One way you can still participate is to acquire human data with the recommended protocol and upload it anonymized. Another way you can participate if you can’t acquire data is to contribute to the GitHub repositories, where the code for the data processing and analysis will be worked on collaboratively.

I’m used to the simple three parameter inversion recovery equation (S = C(1+2exp(-TI/T₁)), can I just fit my data with that instead?

That equations makes several assumptions (e.g. long TR, long delay between each TI and TR, ideal flip angles), and may not accurately fit the T₁ values.

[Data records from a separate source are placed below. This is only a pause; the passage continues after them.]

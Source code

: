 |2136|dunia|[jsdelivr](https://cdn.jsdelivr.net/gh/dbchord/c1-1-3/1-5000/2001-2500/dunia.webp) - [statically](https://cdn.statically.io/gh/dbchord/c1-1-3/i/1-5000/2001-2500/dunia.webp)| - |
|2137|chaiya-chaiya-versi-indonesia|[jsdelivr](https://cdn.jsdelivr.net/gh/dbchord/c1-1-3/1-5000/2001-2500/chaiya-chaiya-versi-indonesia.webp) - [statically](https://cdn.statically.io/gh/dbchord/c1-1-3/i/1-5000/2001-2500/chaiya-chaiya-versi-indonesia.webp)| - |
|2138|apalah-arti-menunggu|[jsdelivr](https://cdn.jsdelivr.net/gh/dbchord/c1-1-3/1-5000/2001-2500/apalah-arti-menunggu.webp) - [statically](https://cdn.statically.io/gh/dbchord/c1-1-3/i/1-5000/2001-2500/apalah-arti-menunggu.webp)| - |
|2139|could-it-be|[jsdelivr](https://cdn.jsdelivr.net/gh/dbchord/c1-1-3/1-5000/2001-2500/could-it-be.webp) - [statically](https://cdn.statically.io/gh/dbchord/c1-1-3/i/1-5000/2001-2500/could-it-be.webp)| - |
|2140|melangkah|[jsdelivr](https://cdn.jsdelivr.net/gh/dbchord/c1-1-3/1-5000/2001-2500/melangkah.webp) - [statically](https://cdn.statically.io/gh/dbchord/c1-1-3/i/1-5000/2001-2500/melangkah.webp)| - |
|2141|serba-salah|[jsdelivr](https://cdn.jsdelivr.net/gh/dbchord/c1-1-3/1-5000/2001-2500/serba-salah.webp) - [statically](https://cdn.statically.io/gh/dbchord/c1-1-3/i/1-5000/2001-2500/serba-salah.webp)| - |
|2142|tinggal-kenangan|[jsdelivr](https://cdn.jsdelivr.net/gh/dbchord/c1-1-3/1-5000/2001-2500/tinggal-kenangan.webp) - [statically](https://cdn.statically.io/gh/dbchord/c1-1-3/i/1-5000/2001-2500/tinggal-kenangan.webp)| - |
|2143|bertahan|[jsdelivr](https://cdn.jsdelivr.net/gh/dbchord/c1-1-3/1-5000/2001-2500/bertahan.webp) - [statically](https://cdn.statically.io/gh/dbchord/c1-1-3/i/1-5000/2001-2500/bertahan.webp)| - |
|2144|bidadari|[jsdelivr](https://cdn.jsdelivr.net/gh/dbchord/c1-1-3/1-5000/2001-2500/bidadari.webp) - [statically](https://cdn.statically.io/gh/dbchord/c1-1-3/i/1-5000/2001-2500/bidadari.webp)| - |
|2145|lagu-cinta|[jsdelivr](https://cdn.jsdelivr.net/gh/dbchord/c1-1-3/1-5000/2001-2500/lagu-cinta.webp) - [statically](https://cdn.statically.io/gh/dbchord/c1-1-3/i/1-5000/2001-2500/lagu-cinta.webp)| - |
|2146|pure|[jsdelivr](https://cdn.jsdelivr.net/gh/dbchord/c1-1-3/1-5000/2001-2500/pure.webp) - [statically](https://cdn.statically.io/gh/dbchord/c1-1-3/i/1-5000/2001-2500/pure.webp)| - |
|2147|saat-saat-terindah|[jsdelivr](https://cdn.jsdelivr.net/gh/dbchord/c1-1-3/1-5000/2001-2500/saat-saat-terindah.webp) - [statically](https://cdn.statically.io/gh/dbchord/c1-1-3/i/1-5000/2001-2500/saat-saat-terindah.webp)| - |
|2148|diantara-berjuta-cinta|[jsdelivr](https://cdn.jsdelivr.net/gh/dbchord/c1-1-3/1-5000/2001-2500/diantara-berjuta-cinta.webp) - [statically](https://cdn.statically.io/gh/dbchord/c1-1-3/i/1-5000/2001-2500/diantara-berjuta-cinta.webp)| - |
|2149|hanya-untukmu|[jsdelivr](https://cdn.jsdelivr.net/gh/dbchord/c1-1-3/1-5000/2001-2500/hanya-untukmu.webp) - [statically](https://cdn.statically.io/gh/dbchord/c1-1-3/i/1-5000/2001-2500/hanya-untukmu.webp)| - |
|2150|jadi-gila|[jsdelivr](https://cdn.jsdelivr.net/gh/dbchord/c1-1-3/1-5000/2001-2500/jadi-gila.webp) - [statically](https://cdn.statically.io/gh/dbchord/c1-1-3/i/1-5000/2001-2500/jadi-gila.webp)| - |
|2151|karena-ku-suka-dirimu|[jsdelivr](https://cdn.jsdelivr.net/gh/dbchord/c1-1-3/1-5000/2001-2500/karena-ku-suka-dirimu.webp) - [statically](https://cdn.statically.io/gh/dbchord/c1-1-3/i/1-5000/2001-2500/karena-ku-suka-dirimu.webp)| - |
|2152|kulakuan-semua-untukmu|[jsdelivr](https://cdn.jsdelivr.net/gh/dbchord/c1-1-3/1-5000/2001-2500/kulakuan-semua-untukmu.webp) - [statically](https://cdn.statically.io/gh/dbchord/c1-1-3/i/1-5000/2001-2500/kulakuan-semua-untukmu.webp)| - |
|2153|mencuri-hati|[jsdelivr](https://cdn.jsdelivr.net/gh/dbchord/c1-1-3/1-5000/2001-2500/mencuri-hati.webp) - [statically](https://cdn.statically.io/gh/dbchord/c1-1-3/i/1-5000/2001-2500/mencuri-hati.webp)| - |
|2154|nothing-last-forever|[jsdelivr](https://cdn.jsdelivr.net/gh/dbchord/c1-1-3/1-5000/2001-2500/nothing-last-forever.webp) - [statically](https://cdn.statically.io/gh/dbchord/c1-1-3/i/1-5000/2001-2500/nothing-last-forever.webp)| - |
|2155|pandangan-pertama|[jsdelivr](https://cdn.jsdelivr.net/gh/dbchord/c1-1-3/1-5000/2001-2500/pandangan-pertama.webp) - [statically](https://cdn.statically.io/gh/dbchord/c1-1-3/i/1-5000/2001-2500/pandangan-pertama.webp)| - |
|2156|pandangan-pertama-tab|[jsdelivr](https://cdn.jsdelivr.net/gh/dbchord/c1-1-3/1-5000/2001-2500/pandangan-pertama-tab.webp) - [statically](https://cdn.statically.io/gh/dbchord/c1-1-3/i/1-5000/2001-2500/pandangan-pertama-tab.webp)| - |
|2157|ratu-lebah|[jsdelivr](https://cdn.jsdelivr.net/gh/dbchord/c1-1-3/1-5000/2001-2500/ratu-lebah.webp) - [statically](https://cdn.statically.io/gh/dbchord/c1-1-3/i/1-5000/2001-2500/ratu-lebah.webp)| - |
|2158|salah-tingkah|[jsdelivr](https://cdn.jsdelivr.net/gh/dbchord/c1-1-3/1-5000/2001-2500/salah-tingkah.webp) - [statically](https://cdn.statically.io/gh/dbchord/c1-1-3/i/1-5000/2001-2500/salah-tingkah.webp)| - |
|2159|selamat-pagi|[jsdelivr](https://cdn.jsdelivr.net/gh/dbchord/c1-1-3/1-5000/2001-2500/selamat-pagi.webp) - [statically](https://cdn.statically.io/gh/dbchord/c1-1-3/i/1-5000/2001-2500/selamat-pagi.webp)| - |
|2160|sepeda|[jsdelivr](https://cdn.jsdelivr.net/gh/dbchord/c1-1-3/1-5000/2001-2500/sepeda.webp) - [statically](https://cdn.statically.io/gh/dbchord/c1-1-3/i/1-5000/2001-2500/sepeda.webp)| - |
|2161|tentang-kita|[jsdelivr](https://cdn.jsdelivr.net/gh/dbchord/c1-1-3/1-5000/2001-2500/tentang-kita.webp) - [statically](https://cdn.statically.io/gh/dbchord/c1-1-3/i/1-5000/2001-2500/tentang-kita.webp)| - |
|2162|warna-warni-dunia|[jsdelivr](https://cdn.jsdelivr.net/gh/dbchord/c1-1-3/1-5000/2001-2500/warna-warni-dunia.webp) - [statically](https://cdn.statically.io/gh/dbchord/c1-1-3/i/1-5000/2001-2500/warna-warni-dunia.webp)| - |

For Barral’s method, the starting point is the full steady-state equation for the inversion recovery experiment and doesn’t make any further assumptions (i.e. it should fit accurately even for short TRs). If you want, you may compare the results by fitting your data with both equations/algorithms.

I noticed that some of your TIs are almost as long as your TR, leaving almost no time for signal recovery prior to the next inversion pulse. Isn’t that a problem in an inversion recovery experiment?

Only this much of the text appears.